- Abbreviation: PNP
- Leader: Mark Golding
- President: Mark Golding
- Chairperson: Angela Brown-Burke
- General Secretary: Dayton Campbell
- Founders: Norman Manley
- Founded: 1938
- Headquarters: Kingston, Jamaica
- Youth wing: People's National Party Youth Organization
- Ideology: Social democracy Republicanism Historically: Democratic socialism Left-wing populism
- Political position: Centre-left
- Regional affiliation: COPPPAL West Indies Federal Labour Party (1957–1962)
- International affiliation: Socialist International
- House of Representatives: 29 / 63
- Senate: 8 / 21
- Local Government: 115 / 228
- Parish Councils: 6 / 13

Election symbol

Website
- pnp.org.jm

= People's National Party =

Jamaican centre-left political party

The People's National Party (PNP; Piipl's Nashinal Paati) is a social democratic political party in Jamaica, founded in 1938 by Norman Washington Manley who served as party president until his death in 1969. It holds 28 of the 63 seats in the House of Representatives, and 96 of the 227 local government divisions. The party is democratic socialist by constitution.

The party is a member of COPPPAL and a full member of Socialist International. From 1957–1962, the party was a member of the West Indies Federal Labour Party in the Federal Parliament of the West Indies Federation.

==Colonial Jamaica==
The PNP was founded in 1938 by Norman Washington Manley, and is the second-oldest political party in Jamaica (the People's Political Party was formed earlier, on 9 September 1929, by Marcus Garvey). It is now one of the country's main two political parties, and is considered more to the left than its main rival the Jamaica Labour Party (JLP). The party held a majority of seats in the parliament of the Colony of Jamaica from 1955–1962. Following independence in 1962, it held the majority of seats in the Jamaican Parliament from 1972–1980, from 1989–2007, and from 2011–2016.

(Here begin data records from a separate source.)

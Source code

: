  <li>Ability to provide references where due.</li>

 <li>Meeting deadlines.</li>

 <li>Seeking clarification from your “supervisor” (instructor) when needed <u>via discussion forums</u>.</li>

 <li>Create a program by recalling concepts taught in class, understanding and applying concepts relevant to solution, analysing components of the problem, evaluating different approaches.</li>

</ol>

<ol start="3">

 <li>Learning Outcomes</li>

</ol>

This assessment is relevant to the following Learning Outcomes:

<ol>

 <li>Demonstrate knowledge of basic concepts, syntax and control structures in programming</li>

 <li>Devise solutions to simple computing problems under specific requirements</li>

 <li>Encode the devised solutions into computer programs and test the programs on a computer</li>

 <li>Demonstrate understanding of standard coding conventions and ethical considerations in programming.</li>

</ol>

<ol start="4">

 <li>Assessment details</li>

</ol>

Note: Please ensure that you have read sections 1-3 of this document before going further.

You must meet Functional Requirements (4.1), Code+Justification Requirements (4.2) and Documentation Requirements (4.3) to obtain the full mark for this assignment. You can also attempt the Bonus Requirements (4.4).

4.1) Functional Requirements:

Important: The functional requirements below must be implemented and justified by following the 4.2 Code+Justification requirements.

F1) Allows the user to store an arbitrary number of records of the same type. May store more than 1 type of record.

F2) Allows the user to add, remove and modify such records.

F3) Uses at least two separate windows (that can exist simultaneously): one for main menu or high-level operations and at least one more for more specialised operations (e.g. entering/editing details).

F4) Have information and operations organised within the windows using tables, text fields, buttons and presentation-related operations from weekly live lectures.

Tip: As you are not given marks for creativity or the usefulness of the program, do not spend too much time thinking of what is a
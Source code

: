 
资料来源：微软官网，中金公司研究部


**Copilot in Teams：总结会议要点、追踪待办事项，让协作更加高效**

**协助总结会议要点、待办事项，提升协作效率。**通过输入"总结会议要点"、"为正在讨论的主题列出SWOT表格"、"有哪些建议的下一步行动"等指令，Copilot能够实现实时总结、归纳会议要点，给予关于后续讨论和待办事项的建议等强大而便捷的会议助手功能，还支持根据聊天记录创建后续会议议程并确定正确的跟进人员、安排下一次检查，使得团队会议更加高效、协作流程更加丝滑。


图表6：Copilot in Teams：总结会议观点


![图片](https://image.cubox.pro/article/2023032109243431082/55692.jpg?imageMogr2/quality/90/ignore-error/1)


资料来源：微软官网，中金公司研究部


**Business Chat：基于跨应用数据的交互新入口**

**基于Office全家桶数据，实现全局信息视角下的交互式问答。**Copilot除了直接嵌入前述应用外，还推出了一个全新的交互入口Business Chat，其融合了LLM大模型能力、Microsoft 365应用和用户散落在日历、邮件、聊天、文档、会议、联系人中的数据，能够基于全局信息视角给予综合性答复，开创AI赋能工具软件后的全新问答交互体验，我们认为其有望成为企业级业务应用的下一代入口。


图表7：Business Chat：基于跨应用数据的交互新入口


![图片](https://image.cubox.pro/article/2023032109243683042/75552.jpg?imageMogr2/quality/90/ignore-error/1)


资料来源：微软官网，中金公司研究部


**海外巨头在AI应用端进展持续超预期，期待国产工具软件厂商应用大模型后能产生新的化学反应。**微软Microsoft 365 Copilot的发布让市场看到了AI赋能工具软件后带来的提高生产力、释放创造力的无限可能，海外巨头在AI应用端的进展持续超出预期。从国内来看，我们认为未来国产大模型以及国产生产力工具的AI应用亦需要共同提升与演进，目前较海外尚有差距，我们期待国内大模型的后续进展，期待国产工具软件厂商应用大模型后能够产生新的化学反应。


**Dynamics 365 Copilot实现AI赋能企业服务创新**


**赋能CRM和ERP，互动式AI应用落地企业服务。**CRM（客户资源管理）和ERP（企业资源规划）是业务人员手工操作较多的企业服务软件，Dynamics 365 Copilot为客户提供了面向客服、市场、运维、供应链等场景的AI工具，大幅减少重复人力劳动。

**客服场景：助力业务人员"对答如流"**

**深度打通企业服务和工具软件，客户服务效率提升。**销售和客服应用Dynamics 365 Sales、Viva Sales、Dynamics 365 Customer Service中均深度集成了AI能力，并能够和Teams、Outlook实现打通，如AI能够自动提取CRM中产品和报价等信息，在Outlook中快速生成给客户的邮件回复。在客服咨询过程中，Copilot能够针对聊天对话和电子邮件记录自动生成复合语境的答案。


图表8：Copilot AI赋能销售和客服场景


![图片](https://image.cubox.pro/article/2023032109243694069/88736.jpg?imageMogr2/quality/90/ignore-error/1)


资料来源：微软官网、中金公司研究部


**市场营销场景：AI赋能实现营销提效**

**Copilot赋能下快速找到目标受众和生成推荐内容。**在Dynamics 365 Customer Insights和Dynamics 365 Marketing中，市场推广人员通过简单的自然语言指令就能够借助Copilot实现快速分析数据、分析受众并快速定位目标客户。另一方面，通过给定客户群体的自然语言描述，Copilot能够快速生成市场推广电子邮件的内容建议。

The PNP was defeated at the first universal election held in Jamaica in 1944, winning only four of the 32 seats (one elected independent joined the party afterwards). The 1949 Jamaican general election was much closer. The PNP received more votes (203,048) than the JLP (199,538), but the JLP secured more seats; 17 to the PNP's 13. Two seats were won by independents. The voter turnout was 65.2%.

In 1954, the PNP expelled Richard Hart, a Marxist, and three other PNP members for their (alleged) Communist views. The other three members were: Ken Hill, Frank Hill, and Arthur Henry, and they were collectively referred to as "the four Hs". Under "the four Hs", the unions they were in charge of had the largest following of any union outside of the Bustamante Industrial Trade Union.

Hart and the other members of "the four Hs" were very active in the trade union movement in Jamaica. In the 1940s and 1950s. Hart worked as a member of the executive committee of the Trade Union Council from 1946–1948. He served as Assistant Secretary of the Caribbean Labour Congress from 1945–1946 and Assistant Secretary from 1947–1953.

The expulsion of the 'Four Hs' signalled a parting of ways between the PNP and the Trade Union Congress (TUC), which was aligned to the PNP. The National Workers Union (NWU) effectively filled the vacuum left by the TUC.

The PNP came to power in 1955, and held power until just before Jamaican independence in 1962. At the 1955 Jamaican general election, the PNP won for the first time, securing 18 out of 32 seats. The JLP ended up with 14 seats, and there were no independents. The voter turnout with 65.1%. As a result, Norman Manley became the new chief minister.

The 1959 Jamaican general election was held on 28 July 1959, and the number of seats was increased to 45. The PNP secured a wider margin of victory, taking 29 seats to the JLP's 16.

Manley was appointed Jamaica's first premier on 14 August 1959.

During this period of government, it promoted actively reformist social democratic policies, including opening secondary education to many poorer Jamaicans through state funding of scholarships.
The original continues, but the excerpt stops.